THE TASK ▸ The complete listing should be restated exactly.

SOURCE DATA ▸
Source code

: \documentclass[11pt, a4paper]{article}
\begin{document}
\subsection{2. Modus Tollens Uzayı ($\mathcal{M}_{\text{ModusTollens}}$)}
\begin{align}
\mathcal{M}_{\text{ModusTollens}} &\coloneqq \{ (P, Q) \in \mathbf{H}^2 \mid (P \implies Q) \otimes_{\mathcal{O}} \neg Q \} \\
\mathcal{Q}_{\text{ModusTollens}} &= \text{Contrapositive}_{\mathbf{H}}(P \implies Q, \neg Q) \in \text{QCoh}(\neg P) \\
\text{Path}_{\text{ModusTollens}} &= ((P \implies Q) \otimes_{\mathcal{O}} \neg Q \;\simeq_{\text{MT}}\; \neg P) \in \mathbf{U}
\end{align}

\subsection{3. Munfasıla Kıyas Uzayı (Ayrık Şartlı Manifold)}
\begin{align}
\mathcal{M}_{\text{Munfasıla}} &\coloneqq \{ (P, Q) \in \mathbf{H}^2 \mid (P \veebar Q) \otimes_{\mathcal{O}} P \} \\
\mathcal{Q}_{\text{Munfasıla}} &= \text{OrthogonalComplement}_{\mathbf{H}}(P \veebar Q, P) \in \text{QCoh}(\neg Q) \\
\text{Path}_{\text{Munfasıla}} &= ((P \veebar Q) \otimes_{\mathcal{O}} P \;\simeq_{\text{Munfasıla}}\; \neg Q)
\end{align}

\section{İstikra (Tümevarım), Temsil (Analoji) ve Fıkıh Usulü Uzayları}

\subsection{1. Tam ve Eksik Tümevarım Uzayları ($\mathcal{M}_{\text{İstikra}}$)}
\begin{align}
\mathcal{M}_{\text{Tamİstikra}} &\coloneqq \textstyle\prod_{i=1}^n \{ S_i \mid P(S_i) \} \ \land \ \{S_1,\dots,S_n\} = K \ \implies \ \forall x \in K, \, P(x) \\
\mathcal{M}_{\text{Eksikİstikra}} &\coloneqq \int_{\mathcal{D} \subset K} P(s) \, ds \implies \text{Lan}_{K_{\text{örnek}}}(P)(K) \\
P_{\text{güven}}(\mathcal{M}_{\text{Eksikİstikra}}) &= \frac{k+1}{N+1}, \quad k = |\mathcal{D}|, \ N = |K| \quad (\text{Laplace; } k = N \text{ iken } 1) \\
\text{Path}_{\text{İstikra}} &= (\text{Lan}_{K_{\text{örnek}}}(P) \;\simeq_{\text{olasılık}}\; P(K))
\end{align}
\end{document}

ANSWER BOX ▸
Source code

: \documentclass[11pt, a4paper]{article}
\begin{document}
\subsection{2. Modus Tollens Uzayı ($\mathcal{M}_{\text{ModusTollens}}$)}
\begin{align}
\mathcal{M}_{\text{ModusTollens}} &\coloneqq \{ (P, Q) \in \mathbf{H}^2 \mid (P \implies Q) \otimes_{\mathcal{O}} \neg Q \} \\
\mathcal{Q}_{\text{ModusTollens}} &= \text{Contrapositive}_{\mathbf{H}}(P \implies Q, \neg Q) \in \text{QCoh}(\neg P) \\
\text{Path}_{\text{ModusTollens}} &= ((P \implies Q) \otimes_{\mathcal{O}} \neg Q \;\simeq_{\text{MT}}\; \neg P) \in \mathbf{U}
\end{align}

\subsection{3. Munfasıla Kıyas Uzayı (Ayrık Şartlı Manifold)}
\begin{align}
\mathcal{M}_{\text{Munfasıla}} &\coloneqq \{ (P, Q) \in \mathbf{H}^2 \mid (P \veebar Q) \otimes_{\mathcal{O}} P \} \\
\mathcal{Q}_{\text{Munfasıla}} &= \text{OrthogonalComplement}_{\mathbf{H}}(P \veebar Q, P) \in \text{QCoh}(\neg Q) \\
\text{Path}_{\text{Munfasıla}} &= ((P \veebar Q) \otimes_{\mathcal{O}} P \;\simeq_{\text{Munfasıla}}\; \neg Q)
\end{align}

\section{İstikra (Tümevarım), Temsil (Analoji) ve Fıkıh Usulü Uzayları}

\subsection{1. Tam ve Eksik Tümevarım Uzayları ($\mathcal{M}_{\text{İstikra}}$)}
\begin{align}
\mathcal{M}_{\text{Tamİstikra}} &\coloneqq \textstyle\prod_{i=1}^n \{ S_i \mid P(S_i) \} \ \land \ \{S_1,\dots,S_n\} = K \ \implies \ \forall x \in K, \, P(x) \\
\mathcal{M}_{\text{Eksikİstikra}} &\coloneqq \int_{\mathcal{D} \subset K} P(s) \, ds \implies \text{Lan}_{K_{\text{örnek}}}(P)(K) \\
P_{\text{güven}}(\mathcal{M}_{\text{Eksikİstikra}}) &= \frac{k+1}{N+1}, \quad k = |\mathcal{D}|, \ N = |K| \quad (\text{Laplace; } k = N \text{ iken } 1) \\
\text{Path}_{\text{İstikra}} &= (\text{Lan}_{K_{\text{örnek}}}(P) \;\simeq_{\text{olasılık}}\; P(K))
\end{align}
\end{document}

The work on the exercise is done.